Architect of St Paul’s, Frederick Thatcher, gave an interview to the New Zealand Advertiser in February 1866, four months before the church opened. The reporter provides a vivid description of the church:

It stands on Thorndon flat, on a piece of land adjoining Bishop Abraham’s house, and commanding a magnificent view of the harbour, to which its east front faces. The style of architecture is early English, and the building consists of a nave and two side-aisles with a chance at the east end, forming an apse of the same width as the nave.
From the west end to the chancel, inclusive, measures ninety feet, and the extreme breadth is about forty-seven feet, the nave being twenty-one feet, and each aisle eleven feet nine inches wide. The height of the nave is thirty-eight feet, and it is separated from the aisles supporting the roof, which strikes sharply upwards from them.
The chancel is pierced by one double window in the centre and two pairs of windows at either side, which will give ample light to this portion of the building, and along the aisles at each side of the nave, run eight pairs of clere-strory windows, throwing a brilliant light into the interior.
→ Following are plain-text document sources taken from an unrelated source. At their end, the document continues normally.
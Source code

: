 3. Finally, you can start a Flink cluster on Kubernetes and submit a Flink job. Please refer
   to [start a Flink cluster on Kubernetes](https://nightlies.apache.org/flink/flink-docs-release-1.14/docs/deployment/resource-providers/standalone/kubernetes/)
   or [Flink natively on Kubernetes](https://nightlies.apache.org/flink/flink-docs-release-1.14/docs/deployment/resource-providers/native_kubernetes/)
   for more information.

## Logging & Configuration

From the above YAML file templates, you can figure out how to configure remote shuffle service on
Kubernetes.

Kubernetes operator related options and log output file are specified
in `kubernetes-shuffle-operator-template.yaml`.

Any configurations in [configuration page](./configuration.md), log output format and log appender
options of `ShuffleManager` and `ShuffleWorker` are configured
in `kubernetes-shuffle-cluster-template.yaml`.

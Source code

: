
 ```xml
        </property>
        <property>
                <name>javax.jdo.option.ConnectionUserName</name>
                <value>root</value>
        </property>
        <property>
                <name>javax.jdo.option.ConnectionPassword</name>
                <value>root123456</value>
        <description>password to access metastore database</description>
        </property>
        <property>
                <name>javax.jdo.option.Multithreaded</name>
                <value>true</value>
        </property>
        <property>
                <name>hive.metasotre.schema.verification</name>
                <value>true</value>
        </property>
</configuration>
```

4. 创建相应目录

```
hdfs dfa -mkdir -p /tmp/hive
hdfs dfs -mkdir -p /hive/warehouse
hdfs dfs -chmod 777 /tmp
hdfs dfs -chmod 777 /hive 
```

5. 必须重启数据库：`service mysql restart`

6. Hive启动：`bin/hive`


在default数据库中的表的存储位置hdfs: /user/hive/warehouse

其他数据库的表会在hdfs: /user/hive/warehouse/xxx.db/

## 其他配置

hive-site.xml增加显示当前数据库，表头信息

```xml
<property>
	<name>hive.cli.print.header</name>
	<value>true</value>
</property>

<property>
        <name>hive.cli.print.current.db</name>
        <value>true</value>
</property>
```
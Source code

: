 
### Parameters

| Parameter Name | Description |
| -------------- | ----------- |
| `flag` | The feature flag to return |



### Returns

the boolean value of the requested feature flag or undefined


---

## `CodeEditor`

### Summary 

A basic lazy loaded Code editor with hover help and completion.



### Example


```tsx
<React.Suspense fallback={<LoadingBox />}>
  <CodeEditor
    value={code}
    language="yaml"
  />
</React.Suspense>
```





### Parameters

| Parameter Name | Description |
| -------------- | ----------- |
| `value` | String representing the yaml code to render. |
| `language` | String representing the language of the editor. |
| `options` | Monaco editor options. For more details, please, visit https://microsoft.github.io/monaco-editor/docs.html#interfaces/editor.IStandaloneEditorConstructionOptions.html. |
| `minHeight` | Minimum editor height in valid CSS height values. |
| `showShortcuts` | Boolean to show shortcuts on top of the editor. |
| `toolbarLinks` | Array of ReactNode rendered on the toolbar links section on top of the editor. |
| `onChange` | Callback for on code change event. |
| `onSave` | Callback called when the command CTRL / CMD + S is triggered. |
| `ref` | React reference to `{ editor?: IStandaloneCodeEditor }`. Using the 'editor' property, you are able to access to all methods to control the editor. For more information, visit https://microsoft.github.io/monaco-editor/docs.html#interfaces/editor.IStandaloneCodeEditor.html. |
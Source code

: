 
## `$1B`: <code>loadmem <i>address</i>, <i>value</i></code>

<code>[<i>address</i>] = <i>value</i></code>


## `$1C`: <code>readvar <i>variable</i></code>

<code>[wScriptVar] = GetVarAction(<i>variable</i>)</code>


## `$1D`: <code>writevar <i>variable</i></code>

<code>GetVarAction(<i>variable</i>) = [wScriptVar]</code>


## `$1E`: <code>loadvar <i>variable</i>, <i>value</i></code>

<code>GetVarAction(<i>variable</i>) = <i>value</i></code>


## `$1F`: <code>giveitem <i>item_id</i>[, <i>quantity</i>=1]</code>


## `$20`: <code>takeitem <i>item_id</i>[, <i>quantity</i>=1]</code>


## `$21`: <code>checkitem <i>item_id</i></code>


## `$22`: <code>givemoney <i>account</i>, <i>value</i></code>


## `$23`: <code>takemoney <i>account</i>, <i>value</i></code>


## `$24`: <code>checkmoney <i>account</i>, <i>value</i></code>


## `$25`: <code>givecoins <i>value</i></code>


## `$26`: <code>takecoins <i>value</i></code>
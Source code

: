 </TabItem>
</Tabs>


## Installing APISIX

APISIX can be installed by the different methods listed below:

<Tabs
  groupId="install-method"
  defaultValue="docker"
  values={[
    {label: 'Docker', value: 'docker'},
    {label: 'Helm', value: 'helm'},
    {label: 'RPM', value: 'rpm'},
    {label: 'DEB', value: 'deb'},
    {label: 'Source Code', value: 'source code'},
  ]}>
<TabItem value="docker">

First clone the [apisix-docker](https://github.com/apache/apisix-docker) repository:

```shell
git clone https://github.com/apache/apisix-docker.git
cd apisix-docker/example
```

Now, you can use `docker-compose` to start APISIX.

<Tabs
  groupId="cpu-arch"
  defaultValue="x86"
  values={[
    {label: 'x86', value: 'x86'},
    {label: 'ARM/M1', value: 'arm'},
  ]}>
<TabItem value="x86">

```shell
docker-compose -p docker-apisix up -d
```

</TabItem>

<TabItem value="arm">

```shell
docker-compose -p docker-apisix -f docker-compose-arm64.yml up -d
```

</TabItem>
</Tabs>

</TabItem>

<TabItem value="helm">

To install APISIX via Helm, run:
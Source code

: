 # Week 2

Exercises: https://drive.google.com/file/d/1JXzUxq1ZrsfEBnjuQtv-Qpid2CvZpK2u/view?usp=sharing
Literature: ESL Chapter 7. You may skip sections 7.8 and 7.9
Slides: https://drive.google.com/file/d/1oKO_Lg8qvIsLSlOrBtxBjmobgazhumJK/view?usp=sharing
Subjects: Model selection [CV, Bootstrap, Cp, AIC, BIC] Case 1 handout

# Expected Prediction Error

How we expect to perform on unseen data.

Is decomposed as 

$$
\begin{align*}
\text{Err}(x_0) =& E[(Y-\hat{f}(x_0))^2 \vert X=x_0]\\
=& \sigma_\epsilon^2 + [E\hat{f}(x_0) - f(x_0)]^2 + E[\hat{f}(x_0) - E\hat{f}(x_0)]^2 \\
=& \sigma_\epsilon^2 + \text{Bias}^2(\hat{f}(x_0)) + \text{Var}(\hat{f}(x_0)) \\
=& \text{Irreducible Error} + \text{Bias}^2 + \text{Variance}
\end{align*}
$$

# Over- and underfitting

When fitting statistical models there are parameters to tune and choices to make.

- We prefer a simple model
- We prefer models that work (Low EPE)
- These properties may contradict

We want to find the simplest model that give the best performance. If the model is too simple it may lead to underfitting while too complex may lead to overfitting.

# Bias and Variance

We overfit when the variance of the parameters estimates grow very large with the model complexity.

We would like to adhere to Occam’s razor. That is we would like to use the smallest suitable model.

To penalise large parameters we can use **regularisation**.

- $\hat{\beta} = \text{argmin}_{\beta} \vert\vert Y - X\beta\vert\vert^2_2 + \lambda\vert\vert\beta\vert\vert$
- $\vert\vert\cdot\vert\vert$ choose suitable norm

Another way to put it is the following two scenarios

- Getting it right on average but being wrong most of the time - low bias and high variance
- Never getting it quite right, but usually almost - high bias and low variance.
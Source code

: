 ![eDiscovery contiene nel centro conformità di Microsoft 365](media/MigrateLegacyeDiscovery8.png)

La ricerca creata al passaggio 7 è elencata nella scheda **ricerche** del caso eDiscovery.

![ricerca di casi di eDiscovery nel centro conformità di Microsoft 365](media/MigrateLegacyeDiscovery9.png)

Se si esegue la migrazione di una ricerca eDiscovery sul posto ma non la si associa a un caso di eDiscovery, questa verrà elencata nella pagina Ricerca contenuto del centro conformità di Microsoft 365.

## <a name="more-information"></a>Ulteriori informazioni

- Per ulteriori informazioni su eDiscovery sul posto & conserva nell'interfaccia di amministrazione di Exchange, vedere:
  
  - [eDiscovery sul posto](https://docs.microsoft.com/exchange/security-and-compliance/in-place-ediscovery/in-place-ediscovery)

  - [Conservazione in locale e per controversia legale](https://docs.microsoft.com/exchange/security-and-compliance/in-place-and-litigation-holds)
At the south-east corner, and joined to the chancel by a lobby, is the vestry – a small octagonal building somewhat in the quaint fashion that the style of architecture admits of, and at the west end of the north aisles is a tower, also octagonal, terminating in a pointed spire, on a summit of which a vane will be placed. The height of this tower and spire is to be seventy feet, and through its base is the main entrance to the Church …
All the timbers, both on the exterior and in the interior of the building, are to be of wrought work, so as to give an airiness to its appearance, and seats are to be fixed in the name and aisles capable of holding about five hundred persons.
On the whole, the plans for the building give the idea of great chasteness in the edifice to be erected from them. There is no redundancy of ornaments, and no pretension to the floridness of the early English architecture as applied to more extensive buildings; but a neatness of design pleases the eye as being more appropriate to a sacred edifice constructed of wood.
The foundation stone was laid, as will be remembered, in August last, and as it was not required for the usual purpose of foundation stones in stone buildings, it has been converted into a base on which the font will stand, just inside the great west window.
Placed on an elevation, and having nothing to obstruct the view from the harbour, the new church at Thorndon will form a pleasing object at that end of the town, when looked at from the water, and on the east side a clear opening has been left between the building and the road, so as to give a good view of it from the land.
The graceful spire and the sharp peaked roof, so suited to the smaller class of ecclesiastical buildings, and octagonal tower and vestry at either end, will leave nothing wanting to enhance the good keeping of the whole, and the greatest credit is due to the rev. gentleman who designed it, for the able manner in which he performed his work.